**EXERCISE AIM**
Exactly as written, transcribe the lines that run from the one containing "在这个矩阵里，每一个像素就是" to the end of the records below.

Source texts of formatted documents:
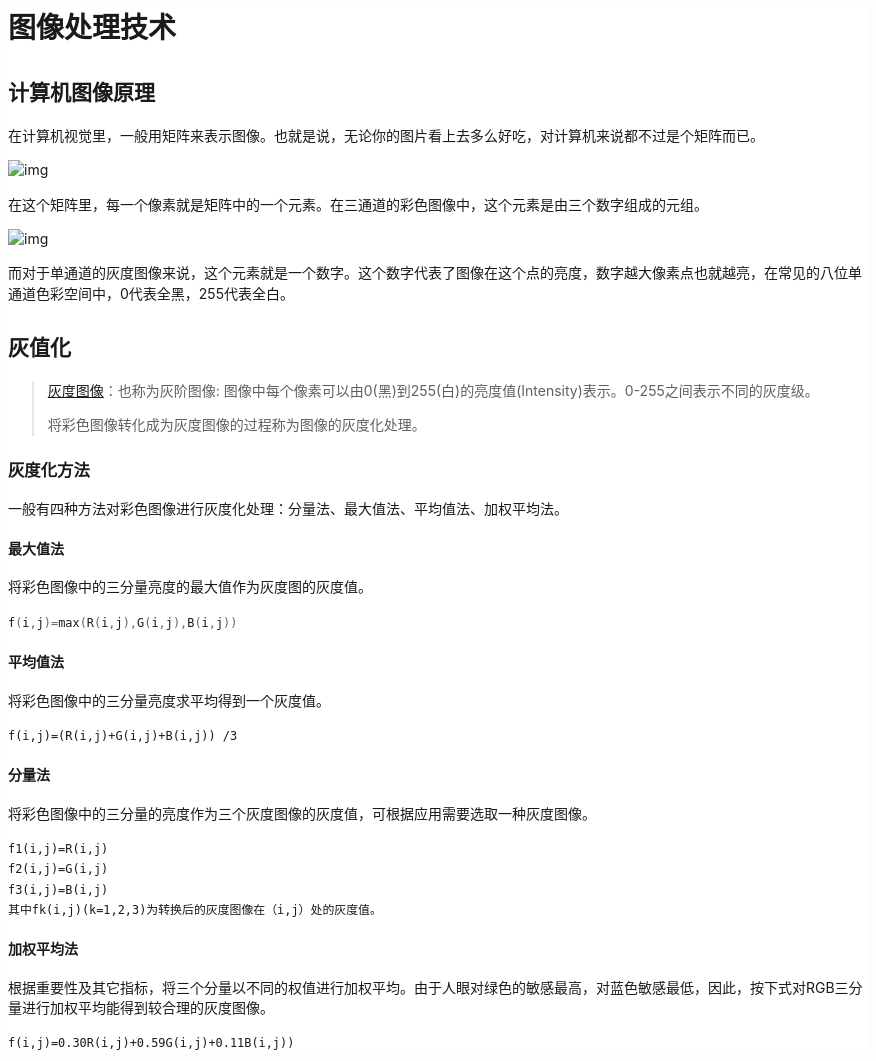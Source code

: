 # 图像处理技术

## 计算机图像原理

在计算机视觉里，一般用矩阵来表示图像。也就是说，无论你的图片看上去多么好吃，对计算机来说都不过是个矩阵而已。

![img](E:\Project\GithubProject\NoteHub\AI\图像处理技术.assets\v2-781b9a8c7dea3b91131e75418a4412f5_b.webp)

在这个矩阵里，每一个像素就是矩阵中的一个元素。在三通道的彩色图像中，这个元素是由三个数字组成的元组。

![img](E:\Project\GithubProject\NoteHub\AI\图像处理技术.assets\v2-aeaa9b61f15a322ed76e44e6d0eb8158_b.webp)

而对于单通道的灰度图像来说，这个元素就是一个数字。这个数字代表了图像在这个点的亮度，数字越大像素点也就越亮，在常见的八位单通道色彩空间中，0代表全黑，255代表全白。

## 灰值化

> [灰度图像](https://link.jianshu.com/?t=https://zh.wikipedia.org/wiki/灰度图像)：也称为灰阶图像: 图像中每个像素可以由0(黑)到255(白)的亮度值(Intensity)表示。0-255之间表示不同的灰度级。
>
> 将彩色图像转化成为灰度图像的过程称为图像的灰度化处理。

### 灰度化方法

一般有四种方法对彩色图像进行灰度化处理：分量法、最大值法、平均值法、加权平均法。

#### 最大值法
将彩色图像中的三分量亮度的最大值作为灰度图的灰度值。

```swift
f(i,j)=max(R(i,j),G(i,j),B(i,j))
```

#### 平均值法
将彩色图像中的三分量亮度求平均得到一个灰度值。

```undefined
f(i,j)=(R(i,j)+G(i,j)+B(i,j)) /3
```

#### 分量法

将彩色图像中的三分量的亮度作为三个灰度图像的灰度值，可根据应用需要选取一种灰度图像。

```undefined
f1(i,j)=R(i,j) 
f2(i,j)=G(i,j) 
f3(i,j)=B(i,j)
其中fk(i,j)(k=1,2,3)为转换后的灰度图像在（i,j）处的灰度值。
```

#### 加权平均法
 根据重要性及其它指标，将三个分量以不同的权值进行加权平均。由于人眼对绿色的敏感最高，对蓝色敏感最低，因此，按下式对RGB三分量进行加权平均能得到较合理的灰度图像。

```undefined
f(i,j)=0.30R(i,j)+0.59G(i,j)+0.11B(i,j))
```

**SOLUTION BELOW**
在这个矩阵里，每一个像素就是矩阵中的一个元素。在三通道的彩色图像中，这个元素是由三个数字组成的元组。

![img](E:\Project\GithubProject\NoteHub\AI\图像处理技术.assets\v2-aeaa9b61f15a322ed76e44e6d0eb8158_b.webp)

而对于单通道的灰度图像来说，这个元素就是一个数字。这个数字代表了图像在这个点的亮度，数字越大像素点也就越亮，在常见的八位单通道色彩空间中，0代表全黑，255代表全白。

## 灰值化

> [灰度图像](https://link.jianshu.com/?t=https://zh.wikipedia.org/wiki/灰度图像)：也称为灰阶图像: 图像中每个像素可以由0(黑)到255(白)的亮度值(Intensity)表示。0-255之间表示不同的灰度级。
>
> 将彩色图像转化成为灰度图像的过程称为图像的灰度化处理。

### 灰度化方法

一般有四种方法对彩色图像进行灰度化处理：分量法、最大值法、平均值法、加权平均法。

#### 最大值法
将彩色图像中的三分量亮度的最大值作为灰度图的灰度值。

```swift
f(i,j)=max(R(i,j),G(i,j),B(i,j))
```

#### 平均值法
将彩色图像中的三分量亮度求平均得到一个灰度值。

```undefined
f(i,j)=(R(i,j)+G(i,j)+B(i,j)) /3
```

#### 分量法

将彩色图像中的三分量的亮度作为三个灰度图像的灰度值，可根据应用需要选取一种灰度图像。

```undefined
f1(i,j)=R(i,j) 
f2(i,j)=G(i,j) 
f3(i,j)=B(i,j)
其中fk(i,j)(k=1,2,3)为转换后的灰度图像在（i,j）处的灰度值。
```

#### 加权平均法
 根据重要性及其它指标，将三个分量以不同的权值进行加权平均。由于人眼对绿色的敏感最高，对蓝色敏感最低，因此，按下式对RGB三分量进行加权平均能得到较合理的灰度图像。

```undefined
f(i,j)=0.30R(i,j)+0.59G(i,j)+0.11B(i,j))
```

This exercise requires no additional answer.